■ **ASSIGNMENT**: Across the records, how many lines contain "normal"? Answer with the number alone.
(PROVIDED RECORDS Opens)
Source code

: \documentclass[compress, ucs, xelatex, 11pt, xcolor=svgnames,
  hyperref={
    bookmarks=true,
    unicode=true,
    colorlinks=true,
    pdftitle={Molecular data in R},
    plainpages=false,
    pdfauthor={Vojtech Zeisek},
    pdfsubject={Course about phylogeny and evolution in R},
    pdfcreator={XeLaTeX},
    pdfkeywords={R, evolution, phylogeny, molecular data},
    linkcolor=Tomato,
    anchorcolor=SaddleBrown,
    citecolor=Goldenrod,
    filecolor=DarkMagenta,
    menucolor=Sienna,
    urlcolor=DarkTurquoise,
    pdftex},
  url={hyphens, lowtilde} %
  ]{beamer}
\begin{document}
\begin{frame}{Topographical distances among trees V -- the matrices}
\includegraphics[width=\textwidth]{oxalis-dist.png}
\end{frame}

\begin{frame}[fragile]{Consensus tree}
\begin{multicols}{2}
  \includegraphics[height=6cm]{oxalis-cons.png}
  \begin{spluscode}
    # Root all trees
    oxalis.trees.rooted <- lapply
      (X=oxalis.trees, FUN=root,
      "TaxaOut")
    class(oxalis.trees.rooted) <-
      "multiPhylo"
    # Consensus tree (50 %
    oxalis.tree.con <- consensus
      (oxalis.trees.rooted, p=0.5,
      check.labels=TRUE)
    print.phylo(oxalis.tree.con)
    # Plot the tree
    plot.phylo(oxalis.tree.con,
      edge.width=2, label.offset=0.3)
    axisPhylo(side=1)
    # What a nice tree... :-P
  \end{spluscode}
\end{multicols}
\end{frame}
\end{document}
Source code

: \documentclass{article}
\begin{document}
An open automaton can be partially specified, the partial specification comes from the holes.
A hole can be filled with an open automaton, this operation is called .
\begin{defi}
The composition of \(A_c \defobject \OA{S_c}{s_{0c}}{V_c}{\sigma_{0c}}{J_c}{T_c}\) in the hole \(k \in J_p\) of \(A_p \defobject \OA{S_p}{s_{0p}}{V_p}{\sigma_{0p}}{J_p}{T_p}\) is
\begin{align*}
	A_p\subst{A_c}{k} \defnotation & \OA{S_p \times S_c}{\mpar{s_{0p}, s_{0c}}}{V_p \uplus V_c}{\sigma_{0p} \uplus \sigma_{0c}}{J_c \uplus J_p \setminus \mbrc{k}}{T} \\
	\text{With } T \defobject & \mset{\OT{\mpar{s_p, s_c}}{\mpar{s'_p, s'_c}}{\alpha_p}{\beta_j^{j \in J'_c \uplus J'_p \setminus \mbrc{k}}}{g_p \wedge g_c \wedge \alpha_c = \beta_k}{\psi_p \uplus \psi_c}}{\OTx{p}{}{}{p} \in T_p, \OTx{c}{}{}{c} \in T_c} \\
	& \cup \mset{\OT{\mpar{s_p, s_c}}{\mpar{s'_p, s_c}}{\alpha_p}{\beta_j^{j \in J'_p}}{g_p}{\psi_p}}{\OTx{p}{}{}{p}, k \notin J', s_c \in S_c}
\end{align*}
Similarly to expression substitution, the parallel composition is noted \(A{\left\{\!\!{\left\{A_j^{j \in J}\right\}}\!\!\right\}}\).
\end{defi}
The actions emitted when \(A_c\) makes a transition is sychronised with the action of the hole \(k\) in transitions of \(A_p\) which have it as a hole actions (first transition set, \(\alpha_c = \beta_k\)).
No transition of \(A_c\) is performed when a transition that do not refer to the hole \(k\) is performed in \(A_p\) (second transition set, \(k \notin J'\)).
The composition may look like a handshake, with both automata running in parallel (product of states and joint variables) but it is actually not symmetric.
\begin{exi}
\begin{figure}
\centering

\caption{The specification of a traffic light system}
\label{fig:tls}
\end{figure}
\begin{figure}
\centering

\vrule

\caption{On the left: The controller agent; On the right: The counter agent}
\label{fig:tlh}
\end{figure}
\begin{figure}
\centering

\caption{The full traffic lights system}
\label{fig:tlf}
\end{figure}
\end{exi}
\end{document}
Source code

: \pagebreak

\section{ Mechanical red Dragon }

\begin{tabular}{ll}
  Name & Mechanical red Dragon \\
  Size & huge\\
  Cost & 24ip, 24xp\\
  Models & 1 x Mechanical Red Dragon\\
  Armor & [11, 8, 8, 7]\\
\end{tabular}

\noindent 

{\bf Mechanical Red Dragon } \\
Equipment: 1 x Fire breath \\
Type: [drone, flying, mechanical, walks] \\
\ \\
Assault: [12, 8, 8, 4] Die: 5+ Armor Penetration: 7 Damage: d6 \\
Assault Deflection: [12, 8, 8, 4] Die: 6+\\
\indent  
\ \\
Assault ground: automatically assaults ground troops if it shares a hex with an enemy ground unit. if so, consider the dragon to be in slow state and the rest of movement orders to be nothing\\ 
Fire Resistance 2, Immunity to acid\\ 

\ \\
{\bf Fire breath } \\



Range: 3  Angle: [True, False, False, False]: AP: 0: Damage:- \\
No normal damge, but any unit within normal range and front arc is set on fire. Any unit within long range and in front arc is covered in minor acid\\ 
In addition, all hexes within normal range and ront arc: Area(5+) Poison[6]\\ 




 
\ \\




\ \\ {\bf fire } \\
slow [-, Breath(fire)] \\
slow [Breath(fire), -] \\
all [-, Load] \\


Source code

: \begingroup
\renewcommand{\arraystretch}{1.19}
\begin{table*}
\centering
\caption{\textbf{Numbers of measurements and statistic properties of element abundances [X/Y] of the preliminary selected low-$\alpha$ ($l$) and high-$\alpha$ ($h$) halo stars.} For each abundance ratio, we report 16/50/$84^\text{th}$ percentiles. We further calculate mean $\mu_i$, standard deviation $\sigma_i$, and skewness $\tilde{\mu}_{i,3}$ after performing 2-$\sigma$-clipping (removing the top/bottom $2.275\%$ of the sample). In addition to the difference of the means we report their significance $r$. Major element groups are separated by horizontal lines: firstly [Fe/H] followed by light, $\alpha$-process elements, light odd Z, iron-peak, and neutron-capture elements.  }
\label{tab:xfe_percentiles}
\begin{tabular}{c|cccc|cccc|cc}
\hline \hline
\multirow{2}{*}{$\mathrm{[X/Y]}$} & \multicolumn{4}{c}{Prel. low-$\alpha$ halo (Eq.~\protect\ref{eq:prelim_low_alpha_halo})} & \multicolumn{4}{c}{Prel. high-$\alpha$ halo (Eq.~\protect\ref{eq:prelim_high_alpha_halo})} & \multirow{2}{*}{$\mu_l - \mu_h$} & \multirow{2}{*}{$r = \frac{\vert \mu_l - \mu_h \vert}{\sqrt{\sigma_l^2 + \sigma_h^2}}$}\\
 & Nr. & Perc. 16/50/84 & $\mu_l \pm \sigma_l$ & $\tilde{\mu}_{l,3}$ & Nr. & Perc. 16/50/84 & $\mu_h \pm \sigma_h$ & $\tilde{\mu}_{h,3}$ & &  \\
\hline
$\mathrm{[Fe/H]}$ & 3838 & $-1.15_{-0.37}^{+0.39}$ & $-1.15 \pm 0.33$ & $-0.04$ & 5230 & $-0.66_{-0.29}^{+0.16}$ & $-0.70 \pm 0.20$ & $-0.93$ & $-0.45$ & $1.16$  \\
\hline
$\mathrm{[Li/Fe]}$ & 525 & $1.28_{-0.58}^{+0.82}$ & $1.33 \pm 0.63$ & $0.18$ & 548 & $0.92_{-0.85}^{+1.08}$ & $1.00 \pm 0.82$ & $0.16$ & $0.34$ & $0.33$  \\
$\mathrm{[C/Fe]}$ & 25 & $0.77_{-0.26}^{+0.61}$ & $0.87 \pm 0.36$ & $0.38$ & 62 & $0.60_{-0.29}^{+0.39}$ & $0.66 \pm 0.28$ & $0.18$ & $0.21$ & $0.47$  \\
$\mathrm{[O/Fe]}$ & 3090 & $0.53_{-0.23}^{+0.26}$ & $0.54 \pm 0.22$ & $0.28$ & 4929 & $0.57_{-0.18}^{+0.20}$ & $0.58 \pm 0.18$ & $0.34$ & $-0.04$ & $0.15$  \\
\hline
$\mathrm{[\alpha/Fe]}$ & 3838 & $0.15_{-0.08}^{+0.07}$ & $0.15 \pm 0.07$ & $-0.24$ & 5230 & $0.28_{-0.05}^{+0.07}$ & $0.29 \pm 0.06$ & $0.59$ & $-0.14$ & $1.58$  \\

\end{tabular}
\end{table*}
(PROVIDED RECORDS Closes)
■ **ANSWER SPACE**: 2